··· Material for the task ···

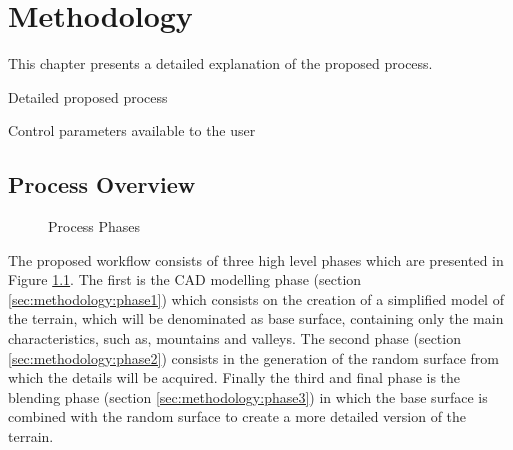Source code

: \chapter{Methodology} \label{chap:methodology}

This chapter presents a detailed explanation of the proposed process. 



\begin{notes}
	\item Detailed proposed process
	\item Control parameters available to the user
\end{notes}

\section{Process Overview}

\begin{figure}[h!]
	\begin{center}
	\end{center}
	
	\caption{Process Phases}
	\label{fig:process_phases}
\end{figure}

The proposed workflow consists of three high level phases which are presented in Figure \ref{fig:process_phases}. The first is the CAD modelling phase (section \ref{sec:methodology:phase1}) which consists on the creation of a simplified model of the terrain, which will be denominated as base surface, containing only the main characteristics, such as, mountains and valleys. The second phase (section \ref{sec:methodology:phase2}) consists in the generation of the random surface from which the details will be acquired. Finally the third and final phase is the blending phase (section \ref{sec:methodology:phase3}) in which the base surface is combined with the random surface to create a more detailed version of the terrain.

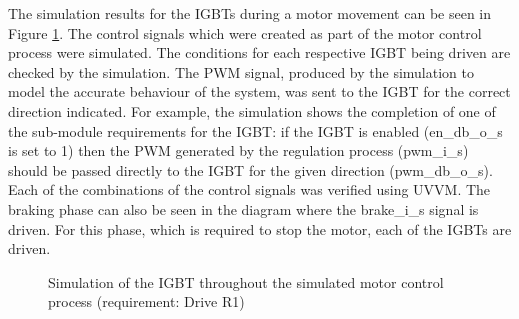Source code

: The simulation results for the IGBTs during a motor movement can be seen in Figure \ref{igbt_sim}. The control signals which were created as part of the motor control process were simulated. The conditions for each respective IGBT being driven are checked by the simulation. The PWM signal, produced by the simulation to model the accurate behaviour of the system, was sent to the IGBT for the correct direction indicated. For example, the simulation shows the completion of one of the sub-module requirements for the IGBT: if the IGBT is enabled (en\_db\_o\_s is set to 1) then the PWM generated by the regulation process (pwm\_i\_s) should be passed directly to the IGBT for the given direction (pwm\_db\_o\_s). Each of the combinations of the control signals was verified using UVVM. The braking phase can also be seen in the diagram where the brake\_i\_s signal is driven. For this phase, which is required to stop the motor, each of the IGBTs are driven. 

\begin{figure}[h]
\centering
{}
\caption{Simulation of the IGBT throughout the simulated motor control process (requirement: Drive R1)}
\label{igbt_sim}
\end{figure}



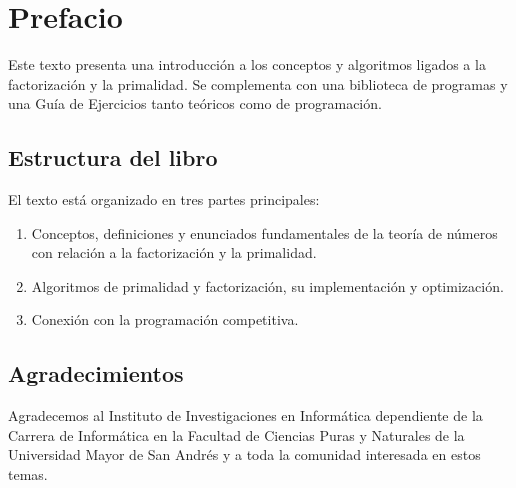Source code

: \chapter*{Prefacio}
Este texto presenta una introducción a los conceptos y algoritmos ligados a la factorización y la primalidad. Se complementa con una biblioteca de programas y una Guía de Ejercicios tanto teóricos como de programación.

\section*{Estructura del libro}
El texto está organizado en tres partes principales:
\begin{enumerate}
    \item Conceptos, definiciones y enunciados fundamentales de la teoría de números con relación a la factorización y la primalidad.
    \item Algoritmos de primalidad y factorización, su implementación y optimización.
    \item Conexión con la programación competitiva.
\end{enumerate}

\section*{Agradecimientos}
Agradecemos al Instituto de Investigaciones en Informática dependiente de la Carrera de Informática en la Facultad de Ciencias Puras y Naturales de la Universidad Mayor de San Andrés y a toda la comunidad interesada en estos temas.

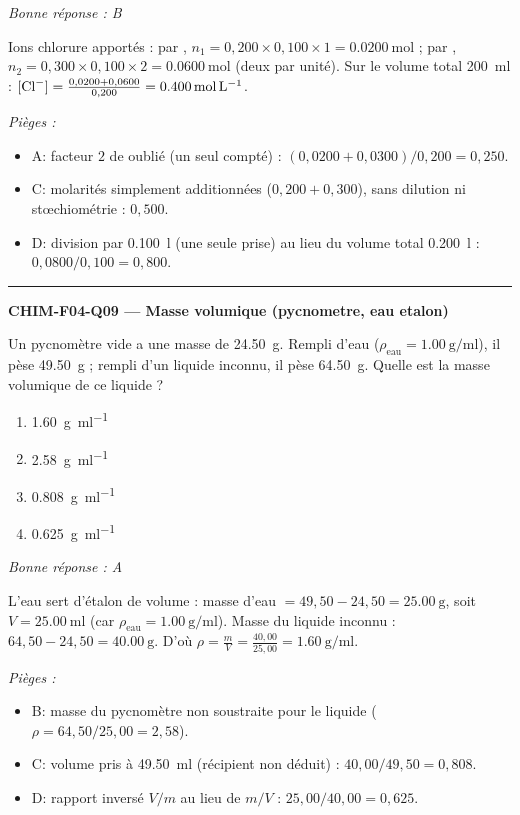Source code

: \documentclass[11pt,a4paper]{article}
\begin{document}
\textit{Bonne réponse : B}\par
Ions chlorure apportés : par , $n_1 = 0{,}200\times 0{,}100\times 1 = \qty{0.0200}{\mole}$ ; par , $n_2 = 0{,}300\times 0{,}100\times 2 = \qty{0.0600}{\mole}$ (deux  par unité). Sur le volume total \qty{200}{\milli\litre} : $[\ce{Cl-}] = \frac{0{,}0200 + 0{,}0600}{0{,}200} = \qty{0.400}{\mole\per\litre}$.\par
\textit{Pièges :}
\begin{itemize}
\item A: facteur $2$ de  oublié (un seul  compté) : $(0{,}0200+0{,}0300)/0{,}200 = 0{,}250$.
\item C: molarités simplement additionnées ($0{,}200 + 0{,}300$), sans dilution ni stœchiométrie : $0{,}500$.
\item D: division par \qty{0.100}{\litre} (une seule prise) au lieu du volume total \qty{0.200}{\litre} : $0{,}0800/0{,}100 = 0{,}800$.
\end{itemize}
\vspace{8pt}\hrule\vspace{8pt}
\noindent\textbf{CHIM-F04-Q09 --- Masse volumique (pycnometre, eau etalon)}\par
Un pycnomètre vide a une masse de \qty{24.50}{\gram}. Rempli d'eau ($\rho_{\text{eau}} = \qty{1.00}{\gram\per\milli\litre}$), il pèse \qty{49.50}{\gram} ; rempli d'un liquide inconnu, il pèse \qty{64.50}{\gram}. Quelle est la masse volumique de ce liquide ?
\begin{enumerate}[label=\Alph*)]
\item \qty{1.60}{\gram\per\milli\litre}
\item \qty{2.58}{\gram\per\milli\litre}
\item \qty{0.808}{\gram\per\milli\litre}
\item \qty{0.625}{\gram\per\milli\litre}
\end{enumerate}
\textit{Bonne réponse : A}\par
L'eau sert d'étalon de volume : masse d'eau $= 49{,}50 - 24{,}50 = \qty{25.00}{\gram}$, soit $V = \qty{25.00}{\milli\litre}$ (car $\rho_{\text{eau}} = \qty{1.00}{\gram\per\milli\litre}$). Masse du liquide inconnu : $64{,}50 - 24{,}50 = \qty{40.00}{\gram}$. D'où $\rho = \frac{m}{V} = \frac{40{,}00}{25{,}00} = \qty{1.60}{\gram\per\milli\litre}$.\par
\textit{Pièges :}
\begin{itemize}
\item B: masse du pycnomètre non soustraite pour le liquide ($\rho = 64{,}50/25{,}00 = 2{,}58$).
\item C: volume pris à \qty{49.50}{\milli\litre} (récipient non déduit) : $40{,}00/49{,}50 = 0{,}808$.
\item D: rapport inversé $V/m$ au lieu de $m/V$ : $25{,}00/40{,}00 = 0{,}625$.
\end{itemize}
\end{document}
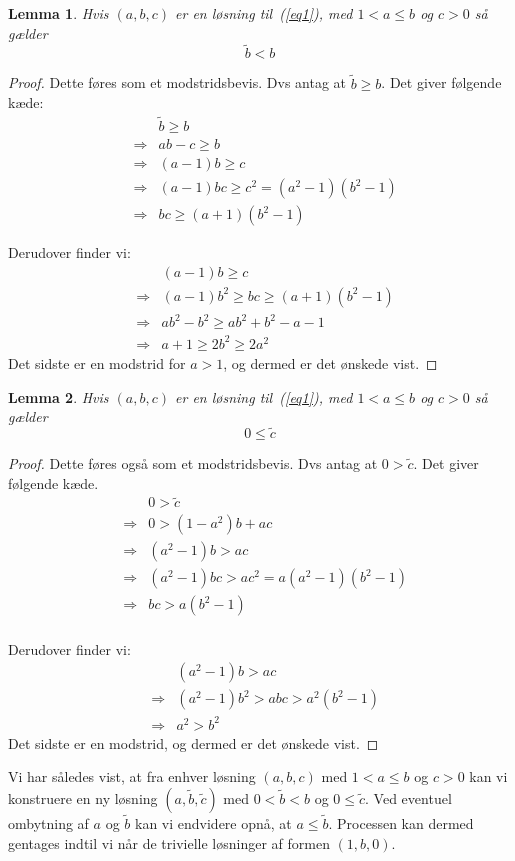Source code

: \documentclass[12pt,oneside,a4paper]{article}
\newcommand{\bas}{\begin{eqnarray*}}
\newcommand{\eas}{\end{eqnarray*}}
\newtheorem{lem}{Lemma}[section]
\begin{document}
\begin{lem}
    Hvis $(a,b,c)$ er en løsning til~(\ref{eq1}), med $1<a\le b$ og $c>0$
    så gælder
    $$
    \tilde b < b
    $$
\end{lem}
\begin{proof}
    Dette føres som et modstridsbevis. Dvs antag at $\tilde b \ge b$. Det giver
    følgende kæde:
    \bas
    && \tilde b \ge b \\
    &\Rightarrow& ab-c \ge b \\
    &\Rightarrow& (a-1)b \ge c \\
    &\Rightarrow& (a-1)bc \ge c^2 = (a^2-1)(b^2-1) \\
    &\Rightarrow& bc \ge (a+1)(b^2-1)
    \eas
    
    Derudover finder vi:
    \bas
    && (a-1)b \ge c \\
    &\Rightarrow& (a-1)b^2 \ge bc \ge (a+1)(b^2-1) \\
    &\Rightarrow& ab^2-b^2 \ge ab^2+b^2-a-1 \\
    &\Rightarrow& a+1 \ge 2b^2 \ge 2a^2
    \eas
    Det sidste er en modstrid for $a>1$, og dermed er det ønskede vist.
\end{proof}

\begin{lem}
    Hvis $(a,b,c)$ er en løsning til~(\ref{eq1}), med $1<a\le b$ og $c>0$
    så gælder
    $$
    0 \le \tilde c
    $$
\end{lem}
\begin{proof}
    Dette føres også som et modstridsbevis. Dvs antag at $0 > \tilde c$. Det
    giver følgende kæde.
    \bas
    &&0 > \tilde c\\
    &\Rightarrow& 0 > (1-a^2)b+ac \\
    &\Rightarrow& (a^2-1)b > ac \\
    &\Rightarrow& (a^2-1)bc > ac^2 = a(a^2-1)(b^2-1) \\
    &\Rightarrow& bc > a(b^2-1) \\
    \eas
    
    Derudover finder vi:
    \bas
    && (a^2-1)b > ac \\
    &\Rightarrow& (a^2-1)b^2 > abc > a^2(b^2-1) \\
    &\Rightarrow& a^2 > b^2
    \eas
    Det sidste er en modstrid, og dermed er det ønskede vist.
\end{proof}

Vi har således vist, at fra enhver løsning $(a,b,c)$ med $1<a\le b$ og $c>0$
kan vi konstruere en ny løsning $(a, \tilde b, \tilde c)$ med $0<\tilde b < b$
og $0 \le \tilde c$. Ved eventuel ombytning af $a$ og $\tilde b$ kan vi
endvidere opnå, at $a\le\tilde b$. Processen kan dermed gentages indtil vi når
de trivielle løsninger af formen $(1, b, 0)$.
\end{document}
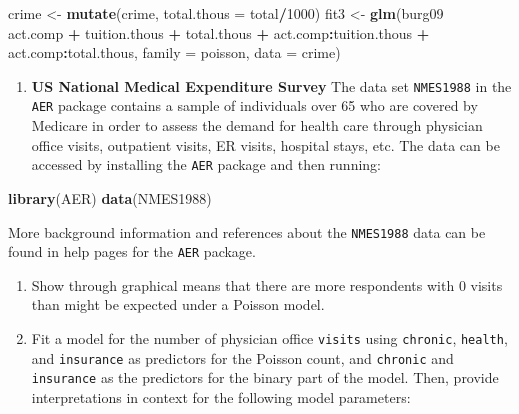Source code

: \documentclass[
]{krantz}
\newenvironment{Shaded}{\begin{snugshade}}{\end{snugshade}}
\newcommand{\DataTypeTok}[1]{\textcolor[rgb]{0.27,0.27,0.27}{#1}}
\newcommand{\DecValTok}[1]{\textcolor[rgb]{0.06,0.06,0.06}{#1}}
\newcommand{\KeywordTok}[1]{\textcolor[rgb]{0.27,0.27,0.27}{\textbf{#1}}}
\newcommand{\NormalTok}[1]{#1}
\newcommand{\OperatorTok}[1]{\textcolor[rgb]{0.43,0.43,0.43}{\textbf{#1}}}
\newcommand{\StringTok}[1]{\textcolor[rgb]{0.5,0.5,0.5}{#1}}
\providecommand{\tightlist}{%
  \setlength{\itemsep}{0pt}\setlength{\parskip}{0pt}}
\begin{document}
\begin{Shaded}
\begin{Highlighting}[]
\NormalTok{crime <-}\StringTok{ }\KeywordTok{mutate}\NormalTok{(crime, }\DataTypeTok{total.thous =}\NormalTok{ total}\OperatorTok{/}\DecValTok{1000}\NormalTok{)}
\NormalTok{fit3 <-}\StringTok{ }\KeywordTok{glm}\NormalTok{(burg09 }\OperatorTok{~}\StringTok{ }\NormalTok{act.comp }\OperatorTok{+}\StringTok{ }\NormalTok{tuition.thous }\OperatorTok{+}\StringTok{ }\NormalTok{total.thous }\OperatorTok{+}
\StringTok{  }\NormalTok{act.comp}\OperatorTok{:}\NormalTok{tuition.thous }\OperatorTok{+}\StringTok{ }\NormalTok{act.comp}\OperatorTok{:}\NormalTok{total.thous, }\DataTypeTok{family =}\NormalTok{ poisson, }\DataTypeTok{data =}\NormalTok{ crime)}
\end{Highlighting}
\end{Shaded}

\begin{enumerate}
\def\labelenumi{\arabic{enumi}.}
\setcounter{enumi}{5}
\tightlist
\item
  \textbf{US National Medical Expenditure Survey} The data set \texttt{NMES1988} in the \texttt{AER} package contains a sample of individuals over 65 who are covered by Medicare in order to assess the demand for health care through physician office visits, outpatient visits, ER visits, hospital stays, etc. The data can be accessed by installing the \texttt{AER} package and then running:
\end{enumerate}

\begin{Shaded}
\begin{Highlighting}[]
\KeywordTok{library}\NormalTok{(AER)}
\KeywordTok{data}\NormalTok{(NMES1988)}
\end{Highlighting}
\end{Shaded}

More background information and references about the \texttt{NMES1988} data can be found in help pages for the \texttt{AER} package.

\begin{enumerate}
\def\labelenumi{\alph{enumi}.}
\tightlist
\item
  Show through graphical means that there are more respondents with 0 visits than might be expected under a Poisson model.
\item
  Fit a model for the number of physician office \texttt{visits} using \texttt{chronic}, \texttt{health}, and \texttt{insurance} as predictors for the Poisson count, and \texttt{chronic} and \texttt{insurance} as the predictors for the binary part of the model. Then, provide interpretations in context for the following model parameters:
\end{enumerate}
\end{document}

···

Work instruction
Copy down every line of the entries containing the word "tilde".

Task output
    \tilde b < b
    Dette føres som et modstridsbevis. Dvs antag at $\tilde b \ge b$. Det giver
    && \tilde b \ge b \\
    0 \le \tilde c
    Dette føres også som et modstridsbevis. Dvs antag at $0 > \tilde c$. Det
    &&0 > \tilde c\\
kan vi konstruere en ny løsning $(a, \tilde b, \tilde c)$ med $0<\tilde b < b$
og $0 \le \tilde c$. Ved eventuel ombytning af $a$ og $\tilde b$ kan vi
endvidere opnå, at $a\le\tilde b$. Processen kan dermed gentages indtil vi når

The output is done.